* [Your task]
Copy out all the lines of the data that hold the word "rendering".

☆ ☆ ☆ ☆ ☆ ☆ ☆

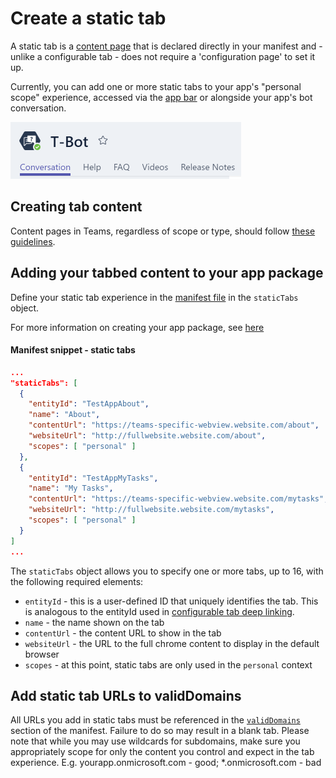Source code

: # Create a static tab

A static tab is a [content page](createcontentpage.md) that is declared directly in your manifest and - unlike a configurable tab - does not require a 'configuration page' to set it up.

Currently, you can add one or more static tabs to your app's "personal scope" experience, accessed via the [app bar](teamsapps.md) or alongside your app's bot conversation.

![Static Tabs example](images/tabs_in_bot.PNG)

## Creating tab content

Content pages in Teams, regardless of scope or type, should follow [these guidelines](createcontentpage.md).

## Adding your tabbed content to your app package

Define your static tab experience in the [manifest file](schema.md) in the `staticTabs` object.  

For more information on creating your app package, see [here](createpackage.md)

#### Manifest snippet - static tabs

```json
...
"staticTabs": [
  {
    "entityId": "TestAppAbout",
    "name": "About",
    "contentUrl": "https://teams-specific-webview.website.com/about",
    "websiteUrl": "http://fullwebsite.website.com/about",
    "scopes": [ "personal" ]
  },
  {
    "entityId": "TestAppMyTasks",
    "name": "My Tasks",
    "contentUrl": "https://teams-specific-webview.website.com/mytasks",
    "websiteUrl": "http://fullwebsite.website.com/mytasks",
    "scopes": [ "personal" ]
  }
]
...
```

<!-- TODO get this from sample app -->

The `staticTabs` object allows you to specify one or more tabs, up to 16, with the following required elements:

* `entityId` - this is a user-defined ID that uniquely identifies the tab.  This is analogous to the entityId used in [configurable tab deep linking](deeplinks.md).
* `name` - the name shown on the tab
* `contentUrl` - the content URL to show in the tab
* `websiteUrl` - the URL to the full chrome content to display in the default browser
* `scopes` - at this point, static tabs are only used in the `personal` context

## Add static tab URLs to validDomains

All URLs you add in static tabs must be referenced in the [`validDomains`](schema.md#validdomains) section of the manifest.  Failure to do so may result in a blank tab.  Please note that while you may use wildcards for subdomains, make sure you appropriately scope for only the content you control and expect in the tab experience.  E.g. yourapp.onmicrosoft.com - good; *.onmicrosoft.com - bad



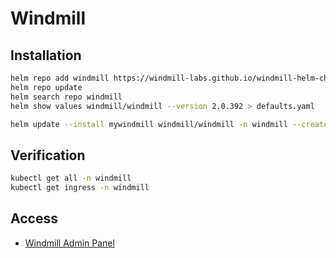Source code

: # Windmill

## Installation

```bash
helm repo add windmill https://windmill-labs.github.io/windmill-helm-charts/
helm repo update
helm search repo windmill
helm show values windmill/windmill --version 2.0.392 > defaults.yaml

helm update --install mywindmill windmill/windmill -n windmill --create-namespace --values values.yaml
```

## Verification

```bash
kubectl get all -n windmill
kubectl get ingress -n windmill
```

## Access

- [Windmill Admin Panel](https://windmill.6degrees.com.sa/)

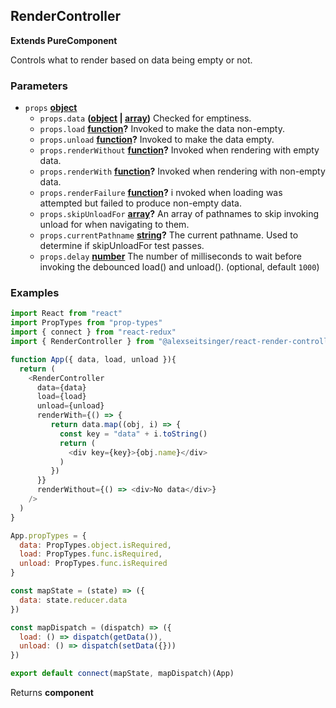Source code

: <!-- Generated by documentation.js. Update this documentation by updating the source code. -->

## RenderController

**Extends PureComponent**

Controls what to render based on data being empty or not.

### Parameters

-   `props` **[object][1]** 
    -   `props.data` **([object][1] \| [array][2])** Checked for emptiness.
    -   `props.load` **[function][3]?** Invoked to make the data non-empty.
    -   `props.unload` **[function][3]?** Invoked to make the data empty.
    -   `props.renderWithout` **[function][3]?** Invoked when rendering with empty data.
    -   `props.renderWith` **[function][3]?** Invoked when rendering with non-empty data.
    -   `props.renderFailure` **[function][3]?** i
        nvoked when loading was attempted but failed to produce non-empty data.
    -   `props.skipUnloadFor` **[array][2]?** An array of pathnames to skip invoking unload for when navigating to them.
    -   `props.currentPathname` **[string][4]?** The current pathname. Used to determine if skipUnloadFor test passes.
    -   `props.delay` **[number][5]** The number of milliseconds to wait before invoking the debounced load() and unload(). (optional, default `1000`)

### Examples

```javascript
import React from "react"
import PropTypes from "prop-types"
import { connect } from "react-redux"
import { RenderController } from "@alexseitsinger/react-render-controller"

function App({ data, load, unload }){
  return (
    <RenderController
      data={data}
      load={load}
      unload={unload}
      renderWith={() => {
         return data.map((obj, i) => {
           const key = "data" + i.toString()
           return (
             <div key={key}>{obj.name}</div>
           )
         })
      }}
      renderWithout={() => <div>No data</div>}
    />
  )
}

App.propTypes = {
  data: PropTypes.object.isRequired,
  load: PropTypes.func.isRequired,
  unload: PropTypes.func.isRequired
}

const mapState = (state) => ({
  data: state.reducer.data
})

const mapDispatch = (dispatch) => ({
  load: () => dispatch(getData()),
  unload: () => dispatch(setData({}))
})

export default connect(mapState, mapDispatch)(App)
```

Returns **component** 

[1]: https://developer.mozilla.org/docs/Web/JavaScript/Reference/Global_Objects/Object

[2]: https://developer.mozilla.org/docs/Web/JavaScript/Reference/Global_Objects/Array

[3]: https://developer.mozilla.org/docs/Web/JavaScript/Reference/Statements/function

[4]: https://developer.mozilla.org/docs/Web/JavaScript/Reference/Global_Objects/String

[5]: https://developer.mozilla.org/docs/Web/JavaScript/Reference/Global_Objects/Number
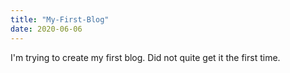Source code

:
 ```yaml
---
title: "My-First-Blog"
date: 2020-06-06
---
```

I'm trying to create my first blog. 
Did not quite get it the first time.
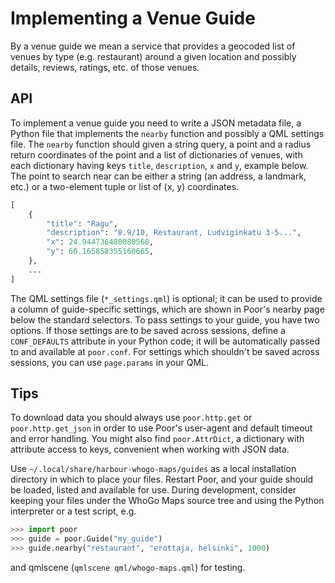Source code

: Implementing a Venue Guide
==========================

By a venue guide we mean a service that provides a geocoded list of
venues by type (e.g. restaurant) around a given location and possibly
details, reviews, ratings, etc. of those venues.

## API

To implement a venue guide you need to write a JSON metadata file, a
Python file that implements the `nearby` function and possibly a QML
settings file. The `nearby` function should given a string query, a
point and a radius return coordinates of the point and a list of
dictionaries of venues, with each dictionary having keys `title`,
`description`, `x` and `y`, example below. The point to search near can
be either a string (an address, a landmark, etc.) or a two-element tuple
or list of (x, y) coordinates.

```python
[
    {
        "title": "Ragu",
        "description": "8.9/10, Restaurant, Ludviginkatu 3-5...",
        "x": 24.944736480080568,
        "y": 60.165858355160665,
    },
    ...
]
```

The QML settings file (`*_settings.qml`) is optional; it can be used to
provide a column of guide-specific settings, which are shown in Poor's
nearby page below the standard selectors. To pass settings to your
guide, you have two options. If those settings are to be saved across
sessions, define a `CONF_DEFAULTS` attribute in your Python code; it
will be automatically passed to and available at `poor.conf`. For
settings which shouldn't be saved across sessions, you can use
`page.params` in your QML.

## Tips

To download data you should always use `poor.http.get` or
`poor.http.get_json` in order to use Poor's user-agent and default
timeout and error handling. You might also find `poor.AttrDict`, a
dictionary with attribute access to keys, convenient when working with
JSON data.

Use `~/.local/share/harbour-whogo-maps/guides` as a local installation
directory in which to place your files. Restart Poor, and your guide
should be loaded, listed and available for use. During development,
consider keeping your files under the WhoGo Maps source tree and using
the Python interpreter or a test script, e.g.

```python
>>> import poor
>>> guide = poor.Guide("my_guide")
>>> guide.nearby("restaurant", "erottaja, helsinki", 1000)
```

and qmlscene (`qmlscene qml/whogo-maps.qml`) for testing.
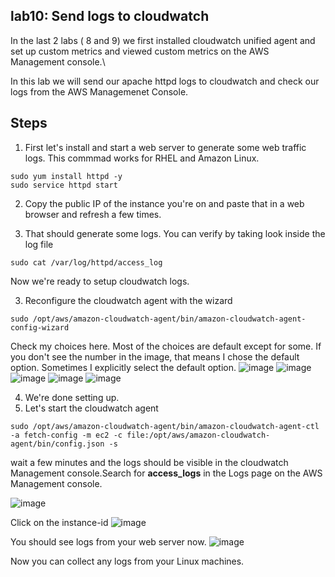 ## lab10: Send logs to cloudwatch

In the last 2 labs ( 8 and 9) we first installed cloudwatch unified agent and set up custom metrics and viewed custom metrics on the AWS Management console.\

In this lab we will send our apache httpd logs to cloudwatch and check our logs from the AWS Managemenet Console. 

## Steps 

1) First let's install and start a web server to generate some web traffic logs. This commmad works for RHEL and Amazon Linux.
```console
sudo yum install httpd -y
sudo service httpd start

```
2) Copy the public IP of the instance you're on and paste that in a web browser and refresh a few times. 

3) That should generate some logs. You can verify by taking look inside the log file
```console
sudo cat /var/log/httpd/access_log
```

Now we're ready to setup cloudwatch logs. 

3) Reconfigure the cloudwatch agent with the wizard
```console
sudo /opt/aws/amazon-cloudwatch-agent/bin/amazon-cloudwatch-agent-config-wizard
```
Check my choices here. Most of the choices are default except for some. If you don't see the number in the image, that means I chose the default option. Sometimes I explicitly select the default option. 
![image](https://user-images.githubusercontent.com/22568316/51447423-f97b2400-1ceb-11e9-9f2e-b1b7d1f7cffb.png)
![image](https://user-images.githubusercontent.com/22568316/51447468-7d351080-1cec-11e9-8aa8-79b3ce297a00.png)
![image](https://user-images.githubusercontent.com/22568316/51447477-93db6780-1cec-11e9-8264-148d89b54450.png)
![image](https://user-images.githubusercontent.com/22568316/51447481-a655a100-1cec-11e9-8063-988821831d5d.png)
![image](https://user-images.githubusercontent.com/22568316/51447488-b5d4ea00-1cec-11e9-9ea7-ef46be24751e.png)



4) We're done setting up. 
5) Let's start the cloudwatch agent 
```
sudo /opt/aws/amazon-cloudwatch-agent/bin/amazon-cloudwatch-agent-ctl -a fetch-config -m ec2 -c file:/opt/aws/amazon-cloudwatch-agent/bin/config.json -s
```


wait a few minutes and the logs should be visible in the cloudwatch Management console.Search for **access_logs** in the Logs page on the AWS Management console.

![image](https://user-images.githubusercontent.com/22568316/51448163-8f19b200-1cf2-11e9-9015-93bbede299e4.png)

Click on the instance-id 
![image](https://user-images.githubusercontent.com/22568316/51448197-c4be9b00-1cf2-11e9-9a03-979c338d25f6.png)

You should see logs from your web server now. 
![image](https://user-images.githubusercontent.com/22568316/51448221-f9caed80-1cf2-11e9-8412-630bb2b89f75.png)


Now you can collect any logs from your Linux machines. 

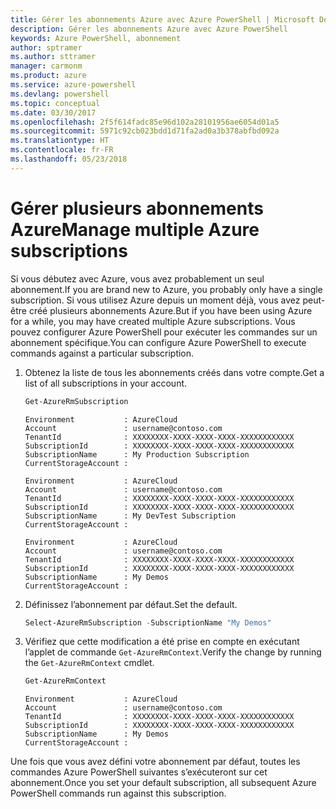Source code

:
 ```yaml
---
title: Gérer les abonnements Azure avec Azure PowerShell | Microsoft Docs
description: Gérer les abonnements Azure avec Azure PowerShell
keywords: Azure PowerShell, abonnement
author: sptramer
ms.author: sttramer
manager: carmonm
ms.product: azure
ms.service: azure-powershell
ms.devlang: powershell
ms.topic: conceptual
ms.date: 03/30/2017
ms.openlocfilehash: 2f5f614fadc85e96d102a28101956ae6054d01a5
ms.sourcegitcommit: 5971c92cb023bdd1d71fa2ad0a3b378abfbd092a
ms.translationtype: HT
ms.contentlocale: fr-FR
ms.lasthandoff: 05/23/2018
---
```

# <a name="manage-multiple-azure-subscriptions"></a><span data-ttu-id="3f84f-104">Gérer plusieurs abonnements Azure</span><span class="sxs-lookup"><span data-stu-id="3f84f-104">Manage multiple Azure subscriptions</span></span>

<span data-ttu-id="3f84f-105">Si vous débutez avec Azure, vous avez probablement un seul abonnement.</span><span class="sxs-lookup"><span data-stu-id="3f84f-105">If you are brand new to Azure, you probably only have a single subscription.</span></span> <span data-ttu-id="3f84f-106">Si vous utilisez Azure depuis un moment déjà, vous avez peut-être créé plusieurs abonnements Azure.</span><span class="sxs-lookup"><span data-stu-id="3f84f-106">But if you have been using Azure for a while, you may have created multiple Azure subscriptions.</span></span> <span data-ttu-id="3f84f-107">Vous pouvez configurer Azure PowerShell pour exécuter les commandes sur un abonnement spécifique.</span><span class="sxs-lookup"><span data-stu-id="3f84f-107">You can configure Azure PowerShell to execute commands against a particular subscription.</span></span>

1. <span data-ttu-id="3f84f-108">Obtenez la liste de tous les abonnements créés dans votre compte.</span><span class="sxs-lookup"><span data-stu-id="3f84f-108">Get a list of all subscriptions in your account.</span></span>

    ```powershell
    Get-AzureRmSubscription
    ```

    ```
    Environment           : AzureCloud
    Account               : username@contoso.com
    TenantId              : XXXXXXXX-XXXX-XXXX-XXXX-XXXXXXXXXXXX
    SubscriptionId        : XXXXXXXX-XXXX-XXXX-XXXX-XXXXXXXXXXXX
    SubscriptionName      : My Production Subscription
    CurrentStorageAccount :

    Environment           : AzureCloud
    Account               : username@contoso.com
    TenantId              : XXXXXXXX-XXXX-XXXX-XXXX-XXXXXXXXXXXX
    SubscriptionId        : XXXXXXXX-XXXX-XXXX-XXXX-XXXXXXXXXXXX
    SubscriptionName      : My DevTest Subscription
    CurrentStorageAccount :

    Environment           : AzureCloud
    Account               : username@contoso.com
    TenantId              : XXXXXXXX-XXXX-XXXX-XXXX-XXXXXXXXXXXX
    SubscriptionId        : XXXXXXXX-XXXX-XXXX-XXXX-XXXXXXXXXXXX
    SubscriptionName      : My Demos
    CurrentStorageAccount :
    ```

2. <span data-ttu-id="3f84f-109">Définissez l’abonnement par défaut.</span><span class="sxs-lookup"><span data-stu-id="3f84f-109">Set the default.</span></span>

    ```powershell
    Select-AzureRmSubscription -SubscriptionName "My Demos"
    ```

3. <span data-ttu-id="3f84f-110">Vérifiez que cette modification a été prise en compte en exécutant l’applet de commande `Get-AzureRmContext`.</span><span class="sxs-lookup"><span data-stu-id="3f84f-110">Verify the change by running the `Get-AzureRmContext` cmdlet.</span></span>

    ```powershell
    Get-AzureRmContext
    ```

    ```
    Environment           : AzureCloud
    Account               : username@contoso.com
    TenantId              : XXXXXXXX-XXXX-XXXX-XXXX-XXXXXXXXXXXX
    SubscriptionId        : XXXXXXXX-XXXX-XXXX-XXXX-XXXXXXXXXXXX
    SubscriptionName      : My Demos
    CurrentStorageAccount :
    ```

<span data-ttu-id="3f84f-111">Une fois que vous avez défini votre abonnement par défaut, toutes les commandes Azure PowerShell suivantes s’exécuteront sur cet abonnement.</span><span class="sxs-lookup"><span data-stu-id="3f84f-111">Once you set your default subscription, all subsequent Azure PowerShell commands run against this subscription.</span></span>
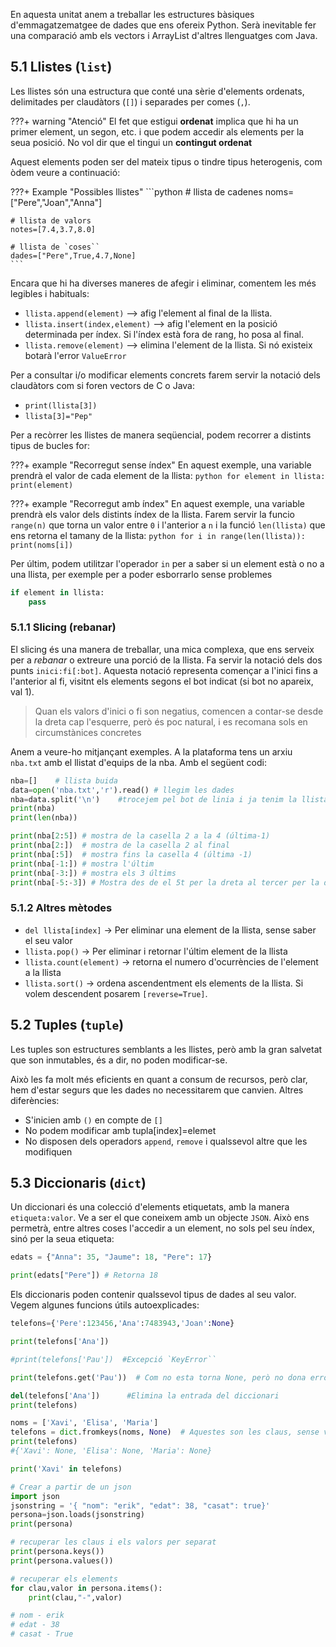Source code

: En aquesta unitat anem a treballar les estructures bàsiques d'emmagatzematgee de dades que ens ofereix Python. Serà inevitable fer una comparació amb els vectors i ArrayList d'altres llenguatges com Java.

## 5.1 Llistes (`list`)

Les llistes són una estructura que conté una sèrie d'elements ordenats, delimitades per claudàtors (`[]`) i separades per comes (`,`).

???+ warning "Atenció"
    El fet que estigui **ordenat** implica que hi ha un primer element, un segon, etc. i que podem accedir als elements per la seua posició. No vol dir que el tingui un **contingut ordenat**

Aquest elements poden ser del mateix tipus o tindre tipus heterogenis, com òdem veure a continuació:

???+ Example "Possibles llistes"
    ```python
    # llista de cadenes
    noms=["Pere","Joan","Anna"]

    # llista de valors
    notes=[7.4,3.7,8.0]

    # llista de `coses``
    dades=["Pere",True,4.7,None]
    ```

Encara que hi ha diverses maneres de afegir i eliminar, comentem les més legibles i habituals:

- `llista.append(element)` --> afig l'element al final de la llista.
- `llista.insert(index,element)` --> afig l'element en la posició determinada per índex. Si l'índex està fora de rang, ho posa al final.
- `llista.remove(element)` --> elimina l'element de la llista. Si nó existeix botarà l'error `ValueError`

Per a consultar i/o modificar elements concrets farem servir la notació dels claudàtors com si foren vectors de C o Java:

- `print(llista[3])`
- `llista[3]="Pep"`

Per a recòrrer les llistes de manera seqüencial, podem recorrer a distints tipus de bucles for:

???+ example "Recorregut sense índex"
    En aquest exemple, una variable prendrà el valor de cada element de la llista:
    ```python
    for element in llista:
        print(element)
    ```

???+ example "Recorregut amb índex"
    En aquest exemple, una variable prendrà els valor dels distints índex de la llista. Farem servir la funcio `range(n)` que torna un valor entre `0` i l'anterior a `n` i la funció `len(llista)` que ens retorna el tamany de la llista:
    ```python
    for i in range(len(llista)):
        print(noms[i])
    ```

Per últim, podem utilitzar l'operador `in` per a saber si un element està o no a una llista, per exemple per a poder esborrarlo sense problemes

```python
if element in llista:
    pass
```

### 5.1.1 Slicing (rebanar)

El slicing és una manera de treballar, una mica complexa, que ens serveix per a _rebanar_ o extreure una porció de la llista. Fa servir la notació dels dos punts `inici:fi[:bot]`. 
Aquesta notació representa començar a l'inici fins a l'anterior al fi, visitnt els elements segons el bot indicat (si bot no apareix, val 1).

> Quan els valors d'inici o fi son negatius, comencen a contar-se desde la dreta cap l'esquerre, però és poc natural, i es recomana sols en circumstànices concretes

Anem a veure-ho mitjançant exemples. A la plataforma tens un arxiu `nba.txt` amb el llistat d'equips de la nba. Amb el següent codi:

```python
nba=[]    # llista buida
data=open('nba.txt','r').read() # llegim les dades
nba=data.split('\n')    #trocejem pel bot de linia i ja tenim la llista
print(nba)
print(len(nba))

print(nba[2:5]) # mostra de la casella 2 a la 4 (última-1)
print(nba[2:])  # mostra de la casella 2 al final
print(nba[:5])  # mostra fins la casella 4 (última -1)
print(nba[-1:]) # mostra l'últim
print(nba[-3:]) # mostra els 3 últims
print(nba[-5:-3]) # Mostra des de el 5t per la dreta al tercer per la dreta
```

### 5.1.2 Altres mètodes

- `del llista[index]` → Per eliminar una element de la llista, sense saber el seu valor 
- `llista.pop()` → Per eliminar i retornar l'últim element de la llista
- `llista.count(element)`  → retorna el numero d'ocurrències de l'element a la llista
- `llista.sort()` → ordena ascendentment els elements de la llista. Si volem descendent posarem `[reverse=True]`.

## 5.2 Tuples (`tuple`)

Les tuples son estructures semblants a les llistes, però amb la gran salvetat que son inmutables, és a dir, no poden modificar-se.

Això les fa molt més eficients en quant a consum de recursos, però clar, hem d'estar segurs que les dades no necessitarem que canvien. Altres diferències:

- S'inicien amb `()` en compte de `[]`
- No podem modificar amb tupla[index]=elemet
- No disposen dels operadors `append`, `remove` i qualssevol altre que les modifiquen

## 5.3 Diccionaris (`dict`)

Un diccionari és una colecció d'elements etiquetats, amb la manera `etiqueta:valor`. Ve a ser el que coneixem amb un objecte `JSON`. Això ens permetrà, entre altres coses l'accedir a un element, no sols pel seu índex, sinó per la seua etiqueta:

```python
edats = {"Anna": 35, "Jaume": 18, "Pere": 17}

print(edats["Pere"]) # Retorna 18
```

Els diccionaris poden contenir qualssevol tipus de dades al seu valor. Vegem algunes funcions útils autoexplicades:

```python
telefons={'Pere':123456,'Ana':7483943,'Joan':None}

print(telefons['Ana'])      

#print(telefons['Pau'])  #Excepció `KeyError``

print(telefons.get('Pau'))  # Com no esta torna None, però no dona error

del(telefons['Ana'])      #Elimina la entrada del diccionari
print(telefons)

noms = ['Xavi', 'Elisa', 'Maria']
telefons = dict.fromkeys(noms, None)  # Aquestes son les claus, sense valors
print(telefons)
#{'Xavi': None, 'Elisa': None, 'Maria': None}

print('Xavi' in telefons)

# Crear a partir de un json
import json
jsonstring = '{ "nom": "erik", "edat": 38, "casat": true}'
persona=json.loads(jsonstring)
print(persona)

# recuperar les claus i els valors per separat
print(persona.keys())
print(persona.values())

# recuperar els elements
for clau,valor in persona.items():
    print(clau,"-",valor)

# nom - erik
# edat - 38
# casat - True
```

☆ ☆ ☆ ☆ ☆ ☆ ☆

* [The completed task]
    -   `props.renderWithout` **[function][3]?** Invoked when rendering with empty data.
    -   `props.renderWith` **[function][3]?** Invoked when rendering with non-empty data.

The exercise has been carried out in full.